Next, we choose a smooth function h whose Fourier transform has sufficiently small support near the origin, such that \(\widehat{h_{j}}(\xi )=\widehat{h}(\frac{\xi }{2^{j}})\) satisfies

$$\begin{aligned} \mathbf {supp}\widehat{h_j} \subset \widetilde{\mathbf {supp}}\psi _{j}. \end{aligned}$$
(4.6)

A direct calculation yields that

$$\begin{aligned} \Vert \Delta _jh_j\Vert _{B_{p,q}^{s_2}}=\Vert h_j\Vert _{B_{p,q}^{s_2}}\sim 2^{js_2}\Vert h_j\Vert _{L^p}\sim 2^{j(s_2+n(1-1/p))} \end{aligned}$$
(4.7)

and

$$\begin{aligned} \begin{aligned} \Vert h_j\Vert _{M_{p,q}^{s_1,\alpha _1}}=\left( \sum _{l\in \mathbb {Z}^n}\langle l\rangle ^{\frac{s_1 q}{1-\alpha _1}}\Vert \Box ^{\alpha _1}_l h_j\Vert ^{q}_{L^{p}}\right) ^{\frac{1}{q}}&\lesssim \bigg (\sum _{l\in \Gamma _{h_j}^{\alpha _1}}\langle l\rangle ^{\frac{s_1 q}{1-\alpha _1}}\Vert \mathscr {F}^{-1}\eta _l^{\alpha _1}\Vert ^{q}_{L^{p}}\bigg )^{\frac{1}{q}} \\&\lesssim 2^{js_1}2^{j\alpha _1 n(1-1/p)}2^{j(1-\alpha _1)n/q}. \end{aligned} \end{aligned}$$
(4.8)

So we have

$$\begin{aligned} \begin{aligned} \left\| \Delta _j|\;M_{p,q}^{s_1,\alpha _1}\rightarrow B_{p,q}^{s_2}\right\| \gtrsim \frac{\Vert \Delta _j h_j\Vert _{B_{p,q}^{s_2}}}{\Vert h_j\Vert _{M_{p,q}^{s_1,\alpha _1}}}&\gtrsim \frac{2^{j(s_2+n(1-1/p))}}{2^{js_1}2^{j\alpha _1 n(1-1/p)}2^{j(1-\alpha _1)n/q}} \\&= 2^{j\left( s_2-s_1+n(1-\alpha _1)(1-1/p-1/q)\right) }. \end{aligned} \end{aligned}$$
(4.9)

Finally, let

$$\begin{aligned} F_{j,N}=\sum _{l\in \Gamma _j^{\alpha _1,1}}T_{Nl}f_l^{\alpha _1}, \end{aligned}$$
(4.10)

where \(T_{Nl}\) denotes the translation operator: \(T_{Nl}f(x)=f(x-Nl)\).
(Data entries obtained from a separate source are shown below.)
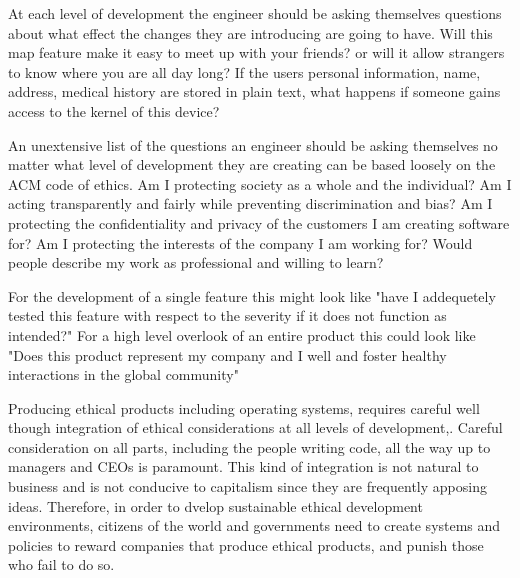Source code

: \documentclass{assignment-x}
\begin{document}
At each level of development the engineer should be asking themselves questions about what effect the changes they are introducing are going to have. Will this map feature make it easy to meet up with your friends? or will it allow strangers to know where you are all day long? If the users personal information, name, address, medical history are stored in plain text, what happens if someone gains access to the kernel of this device?

An unextensive list of the questions an engineer should be asking themselves no matter what level of development they are creating can be based loosely on the ACM code of ethics. Am I protecting society as a whole and the individual? Am I acting transparently and fairly while preventing discrimination and bias? Am I protecting the confidentiality and privacy of the customers I am creating software for? Am I protecting the interests of the company I am working for? Would people describe my work as professional and willing to learn?

For the development of a single feature this might look like "have I addequetely tested this feature with respect to the severity if it does not function as intended?" For a high level overlook of an entire product this could look like "Does this product represent my company and I well and foster healthy interactions in the global community"

Producing ethical products including operating systems,  requires careful well though integration of ethical considerations at all levels of development,. Careful consideration on all parts, including the people writing code, all the way up to managers and CEOs is paramount. This kind of integration is not natural to business and is not conducive to capitalism since they are frequently apposing ideas. Therefore, in order to dvelop sustainable ethical development environments, citizens of the world and governments need to create systems and policies to reward companies that produce ethical products, and punish those who fail to do so.

\pagebreak


\end{document}
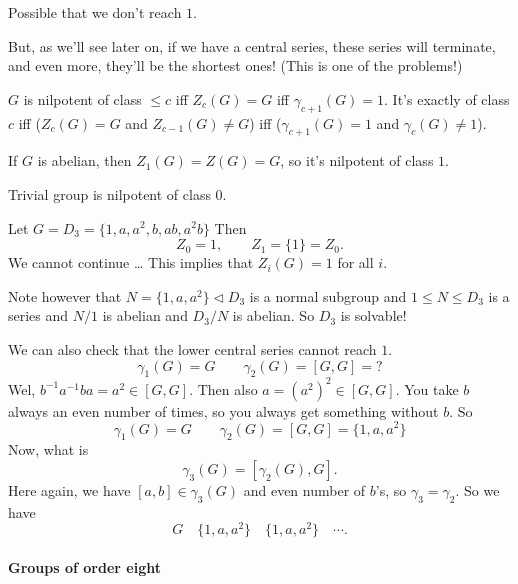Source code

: Possible that we don't reach $1$.


But, as we'll see later on, if we have a central series, these series will terminate, and even more, they'll be the shortest ones!
(This is one of the problems!) 


\begin{corollary}
    $G$ is nilpotent of class $\le c$ iff $Z_c(G) = G$ iff  $\gamma_{c+1}(G) = 1$.
    It's exactly of class $c$ iff ($Z_c(G) = G$ and  $Z_{c-1}(G) \neq G$) iff ($\gamma_{c+1}(G) = 1$ and $\gamma_c(G) \neq 1$).
\end{corollary}


\begin{eg}
    If $G$ is abelian, then $ Z_1(G) = Z(G) = G$, so it's nilpotent of class $1$.
\end{eg}
\begin{eg}
    Trivial group is nilpotent of class $0$.
\end{eg}

\begin{eg}
    Let $G = D_3 = \{1, a, a^2, b, ab, a^2b\} $
    Then
    \[
    Z_0 = 1,
    \qquad Z_1 = \{1\} = Z_0
    .\] 
    We cannot continue \ldots
    This implies that $Z_i(G) = 1$ for all  $i$.

    Note however that  $N = \{1, a, a^2\}\triangleleft D_3 $ is a normal subgroup and $1\le N \le D_3$ is a series and $N / 1$ is abelian and  $ D_3 / N$ is abelian. So $ D_3$ is solvable!

    We can also check that the lower central series cannot reach $1$.
    \[
        \gamma_1(G) = G \qquad \gamma_2(G) = [G, G] = ?
    \] 
    Wel, $b^{-1} a^{-1} b a = a^2 \in [G, G]$. Then also $a = (a^2)^2 \in [G, G]$.
    You take $b$ always an even number of times, so you always get something without  $b$.
    So
    \[
        \gamma_1(G) = G \qquad \gamma_2(G) = [G, G] = \{1, a, a^2\} 
    \] 
    Now, what is 
    \[
        \gamma_3(G) = [\gamma_2(G), G]
    .\] 
    Here again, we have $[a, b] \in \gamma_3(G)$ and even number of $b$'s, so $\gamma_3 = \gamma_2$.
    So we have
    \[
    G \quad \{1, a, a^2\}  \quad \{1, a, a^2\}  \quad \cdots
    .\] 
\end{eg}



\paragraph{Groups of order eight}

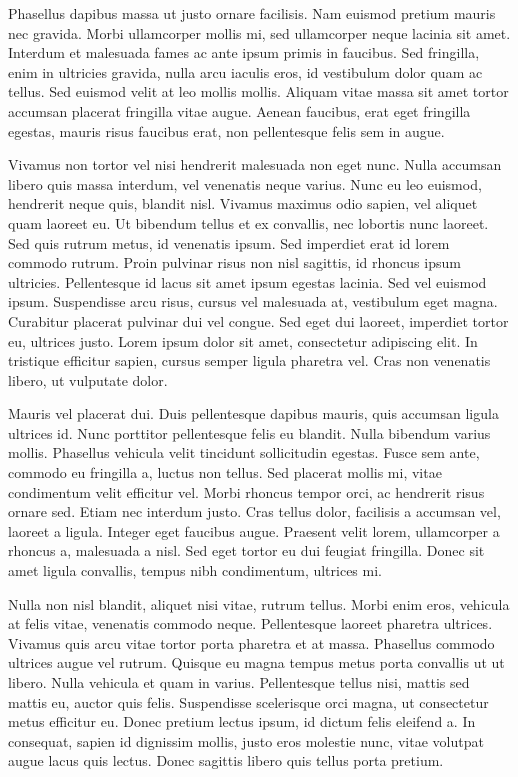 Phasellus dapibus massa ut justo ornare facilisis. Nam euismod pretium
mauris nec gravida. Morbi ullamcorper mollis mi, sed ullamcorper neque
lacinia sit amet. Interdum et malesuada fames ac ante ipsum primis
in faucibus. Sed fringilla, enim in ultricies gravida, nulla arcu
iaculis eros, id vestibulum dolor quam ac tellus. Sed euismod velit
at leo mollis mollis. Aliquam vitae massa sit amet tortor accumsan
placerat fringilla vitae augue. Aenean faucibus, erat eget fringilla
egestas, mauris risus faucibus erat, non pellentesque felis sem in
augue.

Vivamus non tortor vel nisi hendrerit malesuada non eget nunc. Nulla
accumsan libero quis massa interdum, vel venenatis neque varius. Nunc
eu leo euismod, hendrerit neque quis, blandit nisl. Vivamus maximus
odio sapien, vel aliquet quam laoreet eu. Ut bibendum tellus et ex
convallis, nec lobortis nunc laoreet. Sed quis rutrum metus, id venenatis
ipsum. Sed imperdiet erat id lorem commodo rutrum. Proin pulvinar
risus non nisl sagittis, id rhoncus ipsum ultricies. Pellentesque
id lacus sit amet ipsum egestas lacinia. Sed vel euismod ipsum. Suspendisse
arcu risus, cursus vel malesuada at, vestibulum eget magna. Curabitur
placerat pulvinar dui vel congue. Sed eget dui laoreet, imperdiet
tortor eu, ultrices justo. Lorem ipsum dolor sit amet, consectetur
adipiscing elit. In tristique efficitur sapien, cursus semper ligula
pharetra vel. Cras non venenatis libero, ut vulputate dolor.

Mauris vel placerat dui. Duis pellentesque dapibus mauris, quis accumsan
ligula ultrices id. Nunc porttitor pellentesque felis eu blandit.
Nulla bibendum varius mollis. Phasellus vehicula velit tincidunt sollicitudin
egestas. Fusce sem ante, commodo eu fringilla a, luctus non tellus.
Sed placerat mollis mi, vitae condimentum velit efficitur vel. Morbi
rhoncus tempor orci, ac hendrerit risus ornare sed. Etiam nec interdum
justo. Cras tellus dolor, facilisis a accumsan vel, laoreet a ligula.
Integer eget faucibus augue. Praesent velit lorem, ullamcorper a rhoncus
a, malesuada a nisl. Sed eget tortor eu dui feugiat fringilla. Donec
sit amet ligula convallis, tempus nibh condimentum, ultrices mi.

Nulla non nisl blandit, aliquet nisi vitae, rutrum tellus. Morbi enim
eros, vehicula at felis vitae, venenatis commodo neque. Pellentesque
laoreet pharetra ultrices. Vivamus quis arcu vitae tortor porta pharetra
et at massa. Phasellus commodo ultrices augue vel rutrum. Quisque
eu magna tempus metus porta convallis ut ut libero. Nulla vehicula
et quam in varius. Pellentesque tellus nisi, mattis sed mattis eu,
auctor quis felis. Suspendisse scelerisque orci magna, ut consectetur
metus efficitur eu. Donec pretium lectus ipsum, id dictum felis eleifend
a. In consequat, sapien id dignissim mollis, justo eros molestie nunc,
vitae volutpat augue lacus quis lectus. Donec sagittis libero quis
tellus porta pretium.

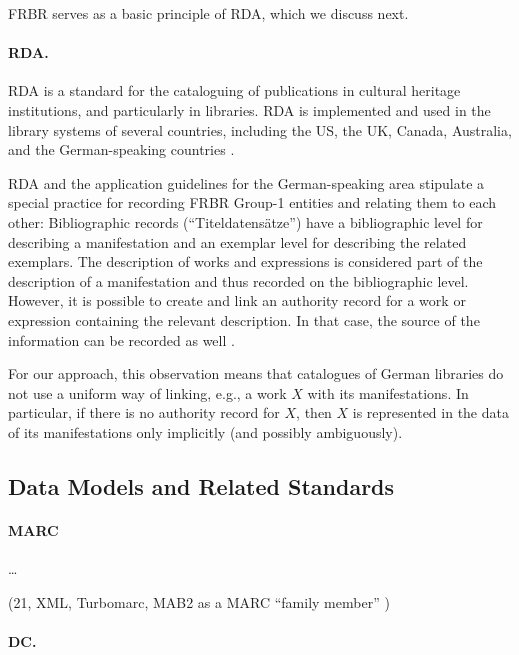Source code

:FRBR serves as a basic principle of RDA, which we discuss next.

\paragraph{RDA.}

\gls{RDA} is a standard for the cataloguing of publications
in cultural heritage institutions, and particularly in libraries.
RDA is implemented and used in the library systems of several countries, including
the US, the UK, Canada, Australia, and the German-speaking countries
\autocite{WikiDE_RDA}.

RDA and the application guidelines for the German-speaking area
stipulate a special practice for recording FRBR Group-1 entities and relating 
them to each other: Bibliographic records (\enquote{Titeldatensätze})
have a bibliographic level for describing a manifestation
and an exemplar level for describing the related exemplars. The description of works and expressions
is considered part of the description of a manifestation and thus recorded on the bibliographic level.
However, it is possible to create and link an authority record for a work or expression
containing the relevant description. In that case, the source of the information can be recorded as well
\autocite[cf.][§5.1]{Wiesenmueller2015}.

For our approach, this observation means that catalogues of German libraries
do not use a uniform way of linking, e.g., a work $X$ with its manifestations.
In particular, if there is no authority record for $X$,
then $X$ is represented in the data of its manifestations only implicitly 
(and possibly ambiguously).

\subsection{Data Models and Related Standards}

\paragraph{MARC}

\dots

(21, XML, Turbomarc, MAB2 as a MARC \enquote{family member} \autocite[p.204]{Hider2008})

\paragraph{DC.}

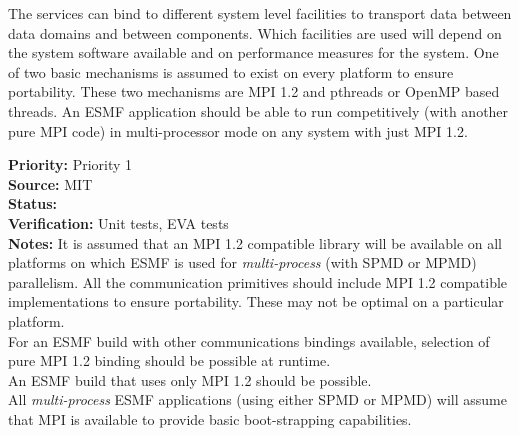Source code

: The {\bf \shortname} services can bind to different system level facilities
to transport data between data domains and between components.
Which facilities are used will depend on the system software available and
on performance measures for the system. One of two basic mechanisms is assumed to
exist on every platform to ensure portability. These two mechanisms
are MPI 1.2 and pthreads or OpenMP based threads. An ESMF application
should be able to run competitively (with another pure MPI code) in multi-processor 
mode on any system with just MPI 1.2.

\begin{reqlist}
{\bf Priority:} Priority 1 \\
{\bf Source:}  MIT \\
{\bf Status:}  \\
{\bf Verification:} Unit tests, EVA tests \\
{\bf Notes:} It is assumed that an MPI 1.2 compatible library
will be available on all platforms on which ESMF is used for {\it multi-process}
(with SPMD or MPMD) parallelism. All the {\bf \shortname} 
communication primitives should include MPI 1.2 compatible implementations
to ensure portability. These may not be optimal on a particular
platform.\\
For an ESMF build with other communications bindings available,
selection of pure MPI 1.2 binding should be possible at runtime.\\
An ESMF build that uses only MPI 1.2 should be possible.\\
All {\it multi-process} ESMF applications (using either SPMD or MPMD)
will assume that MPI is available to provide basic boot-strapping
capabilities.
\end{reqlist}

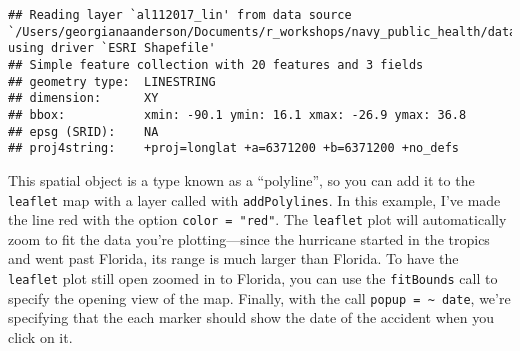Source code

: \documentclass[]{tufte-book}
\newenvironment{Shaded}{}{}
\newcommand{\DataTypeTok}[1]{\textcolor[rgb]{0.56,0.13,0.00}{#1}}
\newcommand{\DecValTok}[1]{\textcolor[rgb]{0.25,0.63,0.44}{#1}}
\newcommand{\FloatTok}[1]{\textcolor[rgb]{0.25,0.63,0.44}{#1}}
\newcommand{\KeywordTok}[1]{\textcolor[rgb]{0.00,0.44,0.13}{\textbf{#1}}}
\newcommand{\NormalTok}[1]{#1}
\newcommand{\OperatorTok}[1]{\textcolor[rgb]{0.40,0.40,0.40}{#1}}
\newcommand{\StringTok}[1]{\textcolor[rgb]{0.25,0.44,0.63}{#1}}
\begin{document}
\begin{Shaded}
\end{Shaded}

\begin{verbatim}
## Reading layer `al112017_lin' from data source `/Users/georgianaanderson/Documents/r_workshops/navy_public_health/data/al112017_best_track' using driver `ESRI Shapefile'
## Simple feature collection with 20 features and 3 fields
## geometry type:  LINESTRING
## dimension:      XY
## bbox:           xmin: -90.1 ymin: 16.1 xmax: -26.9 ymax: 36.8
## epsg (SRID):    NA
## proj4string:    +proj=longlat +a=6371200 +b=6371200 +no_defs
\end{verbatim}

This spatial object is a type known as a ``polyline'', so you can add it to the \texttt{leaflet} map with a
layer called with \texttt{addPolylines}. In this example, I've made the line red with the option
\texttt{color\ =\ "red"}. The \texttt{leaflet} plot will automatically zoom to fit the data you're plotting---since
the hurricane started in the tropics and went past Florida, its range is much larger than Florida.
To have the \texttt{leaflet} plot still open zoomed in to Florida, you can use the \texttt{fitBounds} call to
specify the opening view of the map. Finally, with the call \texttt{popup\ =\ \textasciitilde{}\ date}, we're specifying that
the each marker should show the date of the accident when you click on it.

\begin{Shaded}
\end{Shaded}
\end{document}
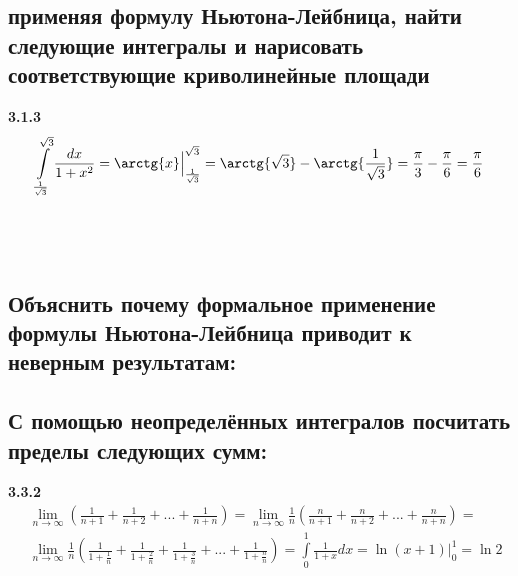 \documentclass[a4paper, 12pt]{article}
\begin{document}
    \subsection{применяя формулу Ньютона-Лейбница, найти следующие интегралы и нарисовать соответствующие криволинейные площади}
    
    \textbf{3.1.3}
    \begin{align*}
    \int\limits_{\frac{1}{\sqrt{3}}}^{\sqrt{3}}\frac{dx}{1+x^2} = 
    \arctg{x}\Big|_{\frac{1}{\sqrt{3}}}^{\sqrt{3}} = 
    \arctg{\sqrt{3}}-\arctg{\frac{1}{\sqrt{3}}} = 
    \frac{\pi}{3}-\frac{\pi}{6} = \frac{\pi}{6}
    \end{align*} \\ [15pt]
     \\

    
    \subsection{Объяснить почему формальное применение формулы Ньютона-Лейбница приводит к неверным результатам:}
    
    \subsection{С помощью неопределённых интегралов посчитать пределы следующих сумм:}
    
    \textbf{3.3.2}
    \begin{align*}
    &\lim\limits_{n \to \infty}\left(\frac{1}{n+1}+\frac{1}{n+2}+\text{...}+\frac{1}{n+n}\right) = 
    \lim\limits_{n \to \infty}\frac{1}{n}\left(\frac{n}{n+1}+\frac{n}{n+2}+\text{...}+\frac{n}{n+n}\right) = \\
    &\lim\limits_{n \to \infty}\frac{1}{n}\left(\frac{1}{1+\frac{1}{n}}+\frac{1}{1+\frac{2}{n}}+\frac{1}{1+\frac{3}{n}}+\text{...}+\frac{1}{1+\frac{n}{n}}\right) = 
    \int\limits_0^1\frac{1}{1+x}dx = \ln{(x+1)} \Big|_0^1 = \ln2
    \end{align*}
    
\end{document}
Using the same method as in the proof of Lemma 3.2, we have

$$\begin{aligned} \begin{aligned} \Vert F_{j,N}\Vert _{M_{p,q}^{s_1,\alpha _1}}&=\left( \sum _{l\in \Gamma _j^{\alpha _1,1}}\langle l\rangle ^{\frac{s_1q}{1-\alpha _1}}\Vert \Box _l^{\alpha _1}F_{j,N}\Vert ^{q}_{L^{p}}\right) ^{\frac{1}{q}} \\&\sim 2^{js_1}2^{jn\alpha _1(1-1/p)}|\Gamma _j^{\alpha _1,1}|^{1/q} \\&\sim 2^{js_1}2^{jn\alpha _1(1-1/p)}2^{jn(1-\alpha _1)/q}. \end{aligned} \end{aligned}$$
(4.11)

Also, we have that

$$\begin{aligned} \Vert \Delta _jF_{j,N}\Vert _{B_{p,q}^{s_2}}\lesssim \Vert F_{j,N}\Vert _{B_{p,q}^{s_2}}\sim 2^{js_2}\Vert F_{j,N}\Vert _{L^p}\sim 2^{js_2}2^{jn\alpha _1(1-1/p)}2^{jn(1-\alpha _1)/p} \end{aligned}$$
(4.12)

as \(N \rightarrow \infty \). So by definition of the operator norm,

$$\begin{aligned} \left\| \Delta _j|\;M_{p,q}^{s_1,\alpha _1}\rightarrow B_{p,q}^{s_2}\right\|\gtrsim & {} \lim _{N\rightarrow \infty }\frac{\Vert \Delta _j F_{j,N}\Vert _{B_{p,q}^{s_2}}}{\Vert F_{j,N}\Vert _{M_{p,q}^{s_1,\alpha _1}}} \sim \frac{2^{js_2}2^{jn\alpha _1(1-1/p)}2^{jn(1-\alpha _1)/p}}{2^{js_1}2^{jn\alpha _1(1-1/p)}2^{jn(1-\alpha _1)/q}} \nonumber \\\gtrsim & {} 2^{j(s_2-s_1)}2^{jn(1-\alpha _1)(1/p-1/q)}.\nonumber \\ \end{aligned}$$
(4.13)

Now, we have the lower bound

$$\begin{aligned} \left\| \Delta _j|\;M_{p,q}^{s_1,\alpha _1}\rightarrow B_{p,q}^{s_2}\right\| \gtrsim 2^{j\left[ (s_2-s_1)+\big (0\vee [n(1-\alpha _1)(1/p-1/q)]\vee [n(1-\alpha _1)(1-1/p-1/q)]\big )\right] }. \end{aligned}$$
(4.14)

For Upper Bound Estimates. We only handle the following cases, then the other cases can be deduced by an easy interpolation argument.

Case 1. \(p=q=2\).

$$\begin{aligned} \Vert \Delta _jf\Vert _{B_{2,2}^{s_2}}\sim 2^{js_2}\Vert \Delta _jf\Vert _{L^2}\sim 2^{j(s_2-s_1)}\Vert \Delta _jf\Vert _{M_{2,2}^{s_1,\alpha _1}}\lesssim 2^{j(s_2-s_1)}\Vert f\Vert _{M_{2,2}^{s_1,\alpha _1}}. \end{aligned}$$
(4.15)

Moreover, in this case we may write

$$\begin{aligned} 2^{j(s_2-s_1)}=2^{j\left( s_2-s_1+n(1-\alpha _1)(1/p-1/q)\right) }=2^{j\left( s_2-s_1+n(1-\alpha _1)(1-1/p-1/q)\right) }. \end{aligned}$$
(4.16)

Case 2. \(p=\infty , q\le 1\).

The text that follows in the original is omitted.